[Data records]
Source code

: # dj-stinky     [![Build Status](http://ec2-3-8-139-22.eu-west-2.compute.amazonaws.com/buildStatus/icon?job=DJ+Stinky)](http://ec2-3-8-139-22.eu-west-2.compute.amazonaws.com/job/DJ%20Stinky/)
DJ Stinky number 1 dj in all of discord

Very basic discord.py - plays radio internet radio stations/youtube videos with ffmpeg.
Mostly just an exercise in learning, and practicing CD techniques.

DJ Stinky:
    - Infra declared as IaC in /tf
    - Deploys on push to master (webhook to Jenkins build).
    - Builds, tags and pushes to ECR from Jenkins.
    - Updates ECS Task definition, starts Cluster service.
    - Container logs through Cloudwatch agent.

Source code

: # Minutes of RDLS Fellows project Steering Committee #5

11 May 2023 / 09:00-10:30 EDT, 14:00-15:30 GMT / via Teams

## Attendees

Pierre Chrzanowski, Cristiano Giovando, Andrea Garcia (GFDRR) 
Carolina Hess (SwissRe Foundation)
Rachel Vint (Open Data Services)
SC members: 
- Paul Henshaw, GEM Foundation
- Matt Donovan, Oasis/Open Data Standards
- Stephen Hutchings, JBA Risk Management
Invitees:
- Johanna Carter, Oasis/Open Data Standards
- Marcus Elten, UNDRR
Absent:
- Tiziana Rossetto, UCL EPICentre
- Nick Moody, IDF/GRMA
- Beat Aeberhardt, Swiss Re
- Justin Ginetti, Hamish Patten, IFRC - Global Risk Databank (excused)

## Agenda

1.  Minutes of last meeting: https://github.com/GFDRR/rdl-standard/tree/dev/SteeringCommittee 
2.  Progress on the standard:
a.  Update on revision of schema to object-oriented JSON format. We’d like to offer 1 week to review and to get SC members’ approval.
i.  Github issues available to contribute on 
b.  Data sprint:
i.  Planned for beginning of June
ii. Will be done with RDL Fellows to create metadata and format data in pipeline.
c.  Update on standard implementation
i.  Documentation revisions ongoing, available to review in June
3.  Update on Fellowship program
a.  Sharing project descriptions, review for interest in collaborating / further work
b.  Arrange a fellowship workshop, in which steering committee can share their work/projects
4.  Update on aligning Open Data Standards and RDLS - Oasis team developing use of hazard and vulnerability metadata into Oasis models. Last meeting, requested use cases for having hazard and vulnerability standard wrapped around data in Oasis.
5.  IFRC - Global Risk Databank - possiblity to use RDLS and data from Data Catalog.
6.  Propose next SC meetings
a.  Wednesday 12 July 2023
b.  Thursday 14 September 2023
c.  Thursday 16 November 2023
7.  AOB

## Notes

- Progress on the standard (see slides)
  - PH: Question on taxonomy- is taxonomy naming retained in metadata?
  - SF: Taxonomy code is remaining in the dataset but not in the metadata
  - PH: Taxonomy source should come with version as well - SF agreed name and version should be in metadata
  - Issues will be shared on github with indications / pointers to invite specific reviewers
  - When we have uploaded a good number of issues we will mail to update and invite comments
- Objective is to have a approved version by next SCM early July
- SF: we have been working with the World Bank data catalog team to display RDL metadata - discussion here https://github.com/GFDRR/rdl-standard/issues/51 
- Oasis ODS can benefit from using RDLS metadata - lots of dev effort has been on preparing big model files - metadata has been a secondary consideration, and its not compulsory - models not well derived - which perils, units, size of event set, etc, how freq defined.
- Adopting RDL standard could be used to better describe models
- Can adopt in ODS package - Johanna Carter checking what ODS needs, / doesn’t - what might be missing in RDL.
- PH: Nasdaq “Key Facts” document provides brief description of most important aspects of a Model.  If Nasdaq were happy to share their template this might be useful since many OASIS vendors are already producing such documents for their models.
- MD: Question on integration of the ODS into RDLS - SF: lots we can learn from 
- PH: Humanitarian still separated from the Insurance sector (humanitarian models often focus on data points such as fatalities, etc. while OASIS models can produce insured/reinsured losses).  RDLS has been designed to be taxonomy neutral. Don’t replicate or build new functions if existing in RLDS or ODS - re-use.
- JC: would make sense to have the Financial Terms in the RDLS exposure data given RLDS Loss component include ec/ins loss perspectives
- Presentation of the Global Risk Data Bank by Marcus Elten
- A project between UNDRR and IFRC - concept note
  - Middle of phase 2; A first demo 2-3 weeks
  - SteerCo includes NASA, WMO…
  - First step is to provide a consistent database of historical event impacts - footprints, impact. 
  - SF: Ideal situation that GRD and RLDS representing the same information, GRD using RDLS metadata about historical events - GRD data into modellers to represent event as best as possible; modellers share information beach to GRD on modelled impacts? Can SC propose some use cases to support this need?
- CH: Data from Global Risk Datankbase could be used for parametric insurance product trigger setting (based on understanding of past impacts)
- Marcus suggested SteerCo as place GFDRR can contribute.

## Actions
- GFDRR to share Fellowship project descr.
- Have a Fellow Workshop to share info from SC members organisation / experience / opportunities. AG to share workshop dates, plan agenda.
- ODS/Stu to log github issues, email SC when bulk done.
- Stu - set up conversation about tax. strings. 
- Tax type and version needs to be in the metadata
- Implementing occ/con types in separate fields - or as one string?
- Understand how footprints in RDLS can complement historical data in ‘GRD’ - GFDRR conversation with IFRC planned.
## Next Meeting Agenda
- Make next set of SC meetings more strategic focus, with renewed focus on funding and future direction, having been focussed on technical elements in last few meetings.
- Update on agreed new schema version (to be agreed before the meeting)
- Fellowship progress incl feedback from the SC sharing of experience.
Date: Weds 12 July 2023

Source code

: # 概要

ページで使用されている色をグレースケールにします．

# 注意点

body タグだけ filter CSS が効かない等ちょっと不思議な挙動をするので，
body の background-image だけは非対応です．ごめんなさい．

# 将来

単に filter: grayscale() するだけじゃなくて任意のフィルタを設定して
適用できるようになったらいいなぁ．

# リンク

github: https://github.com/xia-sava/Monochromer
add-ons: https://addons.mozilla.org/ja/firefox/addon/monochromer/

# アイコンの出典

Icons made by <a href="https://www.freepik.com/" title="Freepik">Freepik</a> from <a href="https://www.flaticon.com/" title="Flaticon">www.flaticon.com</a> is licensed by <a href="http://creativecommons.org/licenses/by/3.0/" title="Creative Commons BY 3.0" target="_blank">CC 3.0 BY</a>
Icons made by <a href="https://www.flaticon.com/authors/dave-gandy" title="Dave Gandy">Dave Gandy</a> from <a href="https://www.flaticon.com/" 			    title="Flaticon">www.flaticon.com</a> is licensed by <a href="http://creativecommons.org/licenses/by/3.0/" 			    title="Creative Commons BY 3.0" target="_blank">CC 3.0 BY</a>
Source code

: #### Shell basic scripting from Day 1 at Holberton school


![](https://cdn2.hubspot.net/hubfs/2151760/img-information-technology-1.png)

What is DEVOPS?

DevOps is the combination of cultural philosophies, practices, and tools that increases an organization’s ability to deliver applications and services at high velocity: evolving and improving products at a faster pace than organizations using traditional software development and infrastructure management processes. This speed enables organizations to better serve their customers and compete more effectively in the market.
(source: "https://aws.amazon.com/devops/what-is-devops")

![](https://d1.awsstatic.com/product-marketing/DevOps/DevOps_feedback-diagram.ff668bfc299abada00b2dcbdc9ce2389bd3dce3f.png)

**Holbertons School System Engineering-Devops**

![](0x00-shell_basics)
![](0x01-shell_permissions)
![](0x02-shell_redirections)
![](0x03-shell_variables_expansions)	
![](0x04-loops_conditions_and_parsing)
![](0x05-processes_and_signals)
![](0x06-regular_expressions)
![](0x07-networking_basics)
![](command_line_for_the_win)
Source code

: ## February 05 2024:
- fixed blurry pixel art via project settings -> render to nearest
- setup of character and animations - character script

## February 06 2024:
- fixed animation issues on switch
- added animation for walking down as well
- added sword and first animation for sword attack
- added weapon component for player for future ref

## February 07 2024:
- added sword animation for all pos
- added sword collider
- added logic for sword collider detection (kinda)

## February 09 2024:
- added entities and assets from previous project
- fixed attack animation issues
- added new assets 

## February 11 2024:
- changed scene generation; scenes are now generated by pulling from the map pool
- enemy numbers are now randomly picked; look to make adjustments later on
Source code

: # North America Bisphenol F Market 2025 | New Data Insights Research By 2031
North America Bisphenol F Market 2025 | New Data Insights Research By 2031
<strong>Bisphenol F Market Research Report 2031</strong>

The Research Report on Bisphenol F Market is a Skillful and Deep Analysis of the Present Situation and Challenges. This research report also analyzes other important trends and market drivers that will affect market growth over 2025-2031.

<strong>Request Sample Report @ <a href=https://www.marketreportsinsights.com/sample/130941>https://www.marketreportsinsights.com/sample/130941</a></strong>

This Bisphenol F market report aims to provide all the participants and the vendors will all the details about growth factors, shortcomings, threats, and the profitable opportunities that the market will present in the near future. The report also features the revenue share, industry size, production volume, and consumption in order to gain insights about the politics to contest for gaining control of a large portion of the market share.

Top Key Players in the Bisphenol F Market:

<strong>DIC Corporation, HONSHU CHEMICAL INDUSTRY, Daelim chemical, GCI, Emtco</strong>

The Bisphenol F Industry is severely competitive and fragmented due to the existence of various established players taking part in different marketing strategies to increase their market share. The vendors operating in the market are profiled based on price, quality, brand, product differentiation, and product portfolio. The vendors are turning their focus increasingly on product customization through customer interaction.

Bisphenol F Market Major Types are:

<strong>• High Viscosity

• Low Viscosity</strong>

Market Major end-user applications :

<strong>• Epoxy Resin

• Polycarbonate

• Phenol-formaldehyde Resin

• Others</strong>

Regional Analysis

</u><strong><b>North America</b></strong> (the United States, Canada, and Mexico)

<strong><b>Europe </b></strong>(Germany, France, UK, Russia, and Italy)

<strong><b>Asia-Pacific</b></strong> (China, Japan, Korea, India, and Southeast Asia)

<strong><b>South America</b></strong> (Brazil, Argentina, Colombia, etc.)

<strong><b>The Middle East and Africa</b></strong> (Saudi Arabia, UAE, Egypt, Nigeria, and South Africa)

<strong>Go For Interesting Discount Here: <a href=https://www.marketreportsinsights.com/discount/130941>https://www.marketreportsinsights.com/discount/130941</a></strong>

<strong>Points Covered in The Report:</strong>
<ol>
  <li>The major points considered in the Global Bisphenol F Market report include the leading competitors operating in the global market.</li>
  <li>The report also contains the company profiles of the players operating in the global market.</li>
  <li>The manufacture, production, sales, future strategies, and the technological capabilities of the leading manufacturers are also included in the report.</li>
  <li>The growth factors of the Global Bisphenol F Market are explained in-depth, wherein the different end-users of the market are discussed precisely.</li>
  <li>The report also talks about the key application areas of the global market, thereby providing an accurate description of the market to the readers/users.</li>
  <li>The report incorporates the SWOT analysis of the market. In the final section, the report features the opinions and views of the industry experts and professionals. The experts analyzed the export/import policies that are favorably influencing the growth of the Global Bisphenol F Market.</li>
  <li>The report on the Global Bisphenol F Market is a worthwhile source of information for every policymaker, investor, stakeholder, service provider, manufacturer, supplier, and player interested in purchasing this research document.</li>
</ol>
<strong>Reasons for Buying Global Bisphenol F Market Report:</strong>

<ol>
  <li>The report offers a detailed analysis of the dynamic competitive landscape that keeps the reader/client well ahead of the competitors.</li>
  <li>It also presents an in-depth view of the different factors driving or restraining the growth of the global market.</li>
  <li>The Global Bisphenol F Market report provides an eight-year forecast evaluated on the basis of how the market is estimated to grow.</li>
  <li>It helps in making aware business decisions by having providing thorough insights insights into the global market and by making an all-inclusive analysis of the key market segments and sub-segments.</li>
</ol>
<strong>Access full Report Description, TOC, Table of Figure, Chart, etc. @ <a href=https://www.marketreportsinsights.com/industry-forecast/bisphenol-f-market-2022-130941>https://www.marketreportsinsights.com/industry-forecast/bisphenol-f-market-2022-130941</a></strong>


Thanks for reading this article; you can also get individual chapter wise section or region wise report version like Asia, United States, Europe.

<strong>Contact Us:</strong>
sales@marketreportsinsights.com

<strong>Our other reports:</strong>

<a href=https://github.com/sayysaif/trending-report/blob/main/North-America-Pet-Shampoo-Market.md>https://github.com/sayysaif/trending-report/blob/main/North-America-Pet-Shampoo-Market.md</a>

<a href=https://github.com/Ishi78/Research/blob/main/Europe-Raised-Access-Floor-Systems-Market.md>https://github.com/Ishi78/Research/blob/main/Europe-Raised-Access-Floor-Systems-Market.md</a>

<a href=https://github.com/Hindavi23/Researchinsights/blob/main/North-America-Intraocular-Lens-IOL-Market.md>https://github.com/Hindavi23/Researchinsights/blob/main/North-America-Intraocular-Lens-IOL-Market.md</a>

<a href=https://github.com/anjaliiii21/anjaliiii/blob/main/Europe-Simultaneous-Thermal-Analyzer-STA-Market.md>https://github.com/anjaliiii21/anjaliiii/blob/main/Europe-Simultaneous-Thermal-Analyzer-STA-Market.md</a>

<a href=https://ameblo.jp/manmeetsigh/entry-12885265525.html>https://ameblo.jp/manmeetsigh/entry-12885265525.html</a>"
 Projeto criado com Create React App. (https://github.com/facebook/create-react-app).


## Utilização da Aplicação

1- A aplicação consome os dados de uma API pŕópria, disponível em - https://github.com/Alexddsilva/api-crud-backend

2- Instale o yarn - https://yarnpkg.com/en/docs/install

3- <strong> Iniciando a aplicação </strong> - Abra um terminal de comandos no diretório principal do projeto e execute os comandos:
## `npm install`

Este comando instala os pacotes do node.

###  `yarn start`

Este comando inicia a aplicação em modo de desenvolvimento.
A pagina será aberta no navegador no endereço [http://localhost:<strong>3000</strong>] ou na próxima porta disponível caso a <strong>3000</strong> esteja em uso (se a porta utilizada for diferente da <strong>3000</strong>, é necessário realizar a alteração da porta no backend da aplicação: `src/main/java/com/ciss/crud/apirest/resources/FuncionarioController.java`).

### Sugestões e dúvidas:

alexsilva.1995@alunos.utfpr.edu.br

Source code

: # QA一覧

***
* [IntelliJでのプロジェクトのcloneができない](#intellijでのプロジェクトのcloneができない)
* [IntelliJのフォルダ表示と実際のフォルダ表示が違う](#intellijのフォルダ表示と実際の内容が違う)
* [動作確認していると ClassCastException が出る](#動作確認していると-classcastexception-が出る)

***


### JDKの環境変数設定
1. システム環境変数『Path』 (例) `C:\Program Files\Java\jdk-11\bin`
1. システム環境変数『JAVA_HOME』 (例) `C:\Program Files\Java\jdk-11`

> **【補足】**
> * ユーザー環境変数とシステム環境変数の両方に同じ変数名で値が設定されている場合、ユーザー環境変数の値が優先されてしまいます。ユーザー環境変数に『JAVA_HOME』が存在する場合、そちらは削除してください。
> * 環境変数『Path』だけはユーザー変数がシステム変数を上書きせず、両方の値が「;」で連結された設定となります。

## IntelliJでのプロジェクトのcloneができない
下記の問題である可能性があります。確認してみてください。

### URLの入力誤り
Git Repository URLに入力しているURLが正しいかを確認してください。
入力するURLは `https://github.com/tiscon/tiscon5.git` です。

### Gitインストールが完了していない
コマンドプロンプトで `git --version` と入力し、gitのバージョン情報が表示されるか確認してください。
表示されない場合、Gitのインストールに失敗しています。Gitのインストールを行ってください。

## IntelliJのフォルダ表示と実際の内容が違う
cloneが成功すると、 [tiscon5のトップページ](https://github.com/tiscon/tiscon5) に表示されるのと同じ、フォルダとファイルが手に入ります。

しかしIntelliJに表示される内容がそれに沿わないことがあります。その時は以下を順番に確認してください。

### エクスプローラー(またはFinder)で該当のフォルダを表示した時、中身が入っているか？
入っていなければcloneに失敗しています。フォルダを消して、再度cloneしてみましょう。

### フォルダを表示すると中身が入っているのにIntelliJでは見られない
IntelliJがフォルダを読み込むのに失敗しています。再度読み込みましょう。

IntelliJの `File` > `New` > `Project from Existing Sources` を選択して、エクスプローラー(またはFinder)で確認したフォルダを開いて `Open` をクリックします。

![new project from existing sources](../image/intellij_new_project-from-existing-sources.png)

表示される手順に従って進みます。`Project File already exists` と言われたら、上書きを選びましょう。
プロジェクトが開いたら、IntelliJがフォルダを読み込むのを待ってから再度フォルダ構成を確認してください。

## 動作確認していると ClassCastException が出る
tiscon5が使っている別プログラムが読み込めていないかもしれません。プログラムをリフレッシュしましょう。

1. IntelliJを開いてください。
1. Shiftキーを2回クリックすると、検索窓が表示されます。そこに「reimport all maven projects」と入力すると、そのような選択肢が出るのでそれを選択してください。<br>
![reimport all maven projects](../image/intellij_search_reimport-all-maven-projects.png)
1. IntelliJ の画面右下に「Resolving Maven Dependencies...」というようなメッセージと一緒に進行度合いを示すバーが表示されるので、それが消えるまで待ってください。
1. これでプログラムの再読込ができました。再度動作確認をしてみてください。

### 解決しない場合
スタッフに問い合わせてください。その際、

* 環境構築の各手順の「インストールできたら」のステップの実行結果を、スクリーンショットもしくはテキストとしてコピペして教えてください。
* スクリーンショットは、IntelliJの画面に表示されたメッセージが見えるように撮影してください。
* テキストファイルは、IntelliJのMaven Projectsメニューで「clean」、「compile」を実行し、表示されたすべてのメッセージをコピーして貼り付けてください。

Instructions to follow:
Print the lines above from the one with "- Can adopt" through the one with "- PH: Nasdaq", both included, exactly as written and nothing more.

Response area:
- Can adopt in ODS package - Johanna Carter checking what ODS needs, / doesn’t - what might be missing in RDL.
- PH: Nasdaq “Key Facts” document provides brief description of most important aspects of a Model.  If Nasdaq were happy to share their template this might be useful since many OASIS vendors are already producing such documents for their models.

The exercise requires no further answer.